====== AVAILABLE RECORDS ======
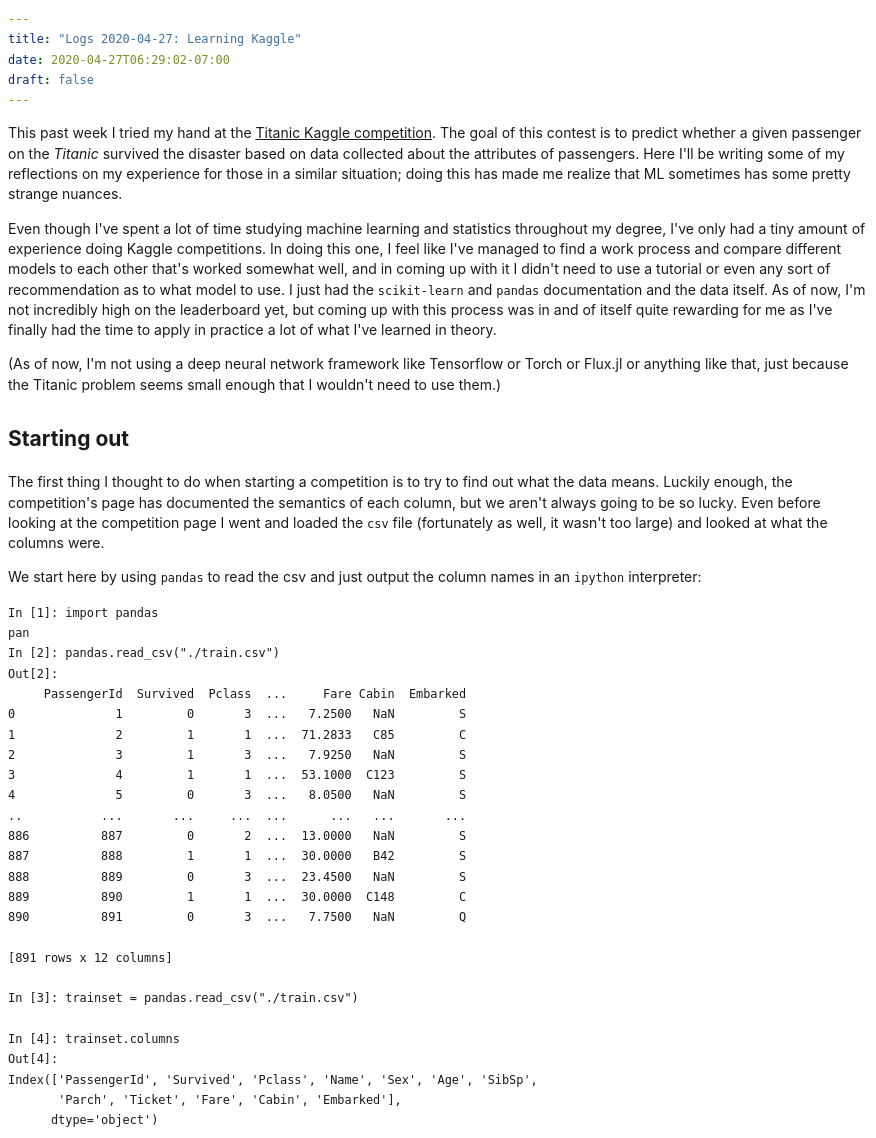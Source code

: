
 ```yaml
---
title: "Logs 2020-04-27: Learning Kaggle"
date: 2020-04-27T06:29:02-07:00
draft: false
---
```


This past week I tried my hand at the [Titanic Kaggle competition](https://www.kaggle.com/c/titanic/). The goal of this contest is to predict whether a given passenger on the _Titanic_ survived the disaster based on data collected about the attributes of passengers. Here I'll be writing some of my reflections on my experience for those in a similar situation; doing this has made me realize that ML sometimes has some pretty strange nuances.

Even though I've spent a lot of time studying machine learning and statistics throughout my degree, I've only had a tiny amount of experience doing Kaggle competitions. In doing this one, I feel like I've managed to find a work process and compare different models to each other that's worked somewhat well, and in coming up with it I didn't need to use a tutorial or even any sort of recommendation as to what model to use. I just had the `scikit-learn` and `pandas` documentation and the data itself. As of now, I'm not incredibly high on the leaderboard yet, but coming up with this process was in and of itself quite rewarding for me as I've finally had the time to apply in practice a lot of what I've learned in theory.

(As of now, I'm not using a deep neural network framework like Tensorflow or Torch or Flux.jl or anything like that, just because the Titanic problem seems small enough that I wouldn't need to use them.)

## Starting out

The first thing I thought to do when starting a competition is to try to find out what the data means. Luckily enough, the competition's page has documented the semantics of each column, but we aren't always going to be so lucky. Even before looking at the competition page I went and loaded the `csv` file (fortunately as well, it wasn't too large) and looked at what the columns were.

We start here by using `pandas` to read the csv and just output the column names in an `ipython` interpreter:

```
In [1]: import pandas                                                            
pan
In [2]: pandas.read_csv("./train.csv")                                           
Out[2]: 
     PassengerId  Survived  Pclass  ...     Fare Cabin  Embarked
0              1         0       3  ...   7.2500   NaN         S
1              2         1       1  ...  71.2833   C85         C
2              3         1       3  ...   7.9250   NaN         S
3              4         1       1  ...  53.1000  C123         S
4              5         0       3  ...   8.0500   NaN         S
..           ...       ...     ...  ...      ...   ...       ...
886          887         0       2  ...  13.0000   NaN         S
887          888         1       1  ...  30.0000   B42         S
888          889         0       3  ...  23.4500   NaN         S
889          890         1       1  ...  30.0000  C148         C
890          891         0       3  ...   7.7500   NaN         Q

[891 rows x 12 columns]

In [3]: trainset = pandas.read_csv("./train.csv")                                

In [4]: trainset.columns                                                         
Out[4]: 
Index(['PassengerId', 'Survived', 'Pclass', 'Name', 'Sex', 'Age', 'SibSp',
       'Parch', 'Ticket', 'Fare', 'Cabin', 'Embarked'],
      dtype='object')
```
======
- THE TASK: The records above must be repeated exactly, minus their pictures.

- REPLY TO THE EXERCISE:
Source code

:
 ```yaml
---
title: "Logs 2020-04-27: Learning Kaggle"
date: 2020-04-27T06:29:02-07:00
draft: false
---
```


This past week I tried my hand at the [Titanic Kaggle competition](https://www.kaggle.com/c/titanic/). The goal of this contest is to predict whether a given passenger on the _Titanic_ survived the disaster based on data collected about the attributes of passengers. Here I'll be writing some of my reflections on my experience for those in a similar situation; doing this has made me realize that ML sometimes has some pretty strange nuances.

Even though I've spent a lot of time studying machine learning and statistics throughout my degree, I've only had a tiny amount of experience doing Kaggle competitions. In doing this one, I feel like I've managed to find a work process and compare different models to each other that's worked somewhat well, and in coming up with it I didn't need to use a tutorial or even any sort of recommendation as to what model to use. I just had the `scikit-learn` and `pandas` documentation and the data itself. As of now, I'm not incredibly high on the leaderboard yet, but coming up with this process was in and of itself quite rewarding for me as I've finally had the time to apply in practice a lot of what I've learned in theory.

(As of now, I'm not using a deep neural network framework like Tensorflow or Torch or Flux.jl or anything like that, just because the Titanic problem seems small enough that I wouldn't need to use them.)

## Starting out

The first thing I thought to do when starting a competition is to try to find out what the data means. Luckily enough, the competition's page has documented the semantics of each column, but we aren't always going to be so lucky. Even before looking at the competition page I went and loaded the `csv` file (fortunately as well, it wasn't too large) and looked at what the columns were.

We start here by using `pandas` to read the csv and just output the column names in an `ipython` interpreter:

```
In [1]: import pandas                                                            
pan
In [2]: pandas.read_csv("./train.csv")                                           
Out[2]: 
     PassengerId  Survived  Pclass  ...     Fare Cabin  Embarked
0              1         0       3  ...   7.2500   NaN         S
1              2         1       1  ...  71.2833   C85         C
2              3         1       3  ...   7.9250   NaN         S
3              4         1       1  ...  53.1000  C123         S
4              5         0       3  ...   8.0500   NaN         S
..           ...       ...     ...  ...      ...   ...       ...
886          887         0       2  ...  13.0000   NaN         S
887          888         1       1  ...  30.0000   B42         S
888          889         0       3  ...  23.4500   NaN         S
889          890         1       1  ...  30.0000  C148         C
890          891         0       3  ...   7.7500   NaN         Q

[891 rows x 12 columns]

In [3]: trainset = pandas.read_csv("./train.csv")                                

In [4]: trainset.columns                                                         
Out[4]: 
Index(['PassengerId', 'Survived', 'Pclass', 'Name', 'Sex', 'Age', 'SibSp',
       'Parch', 'Ticket', 'Fare', 'Cabin', 'Embarked'],
      dtype='object')
```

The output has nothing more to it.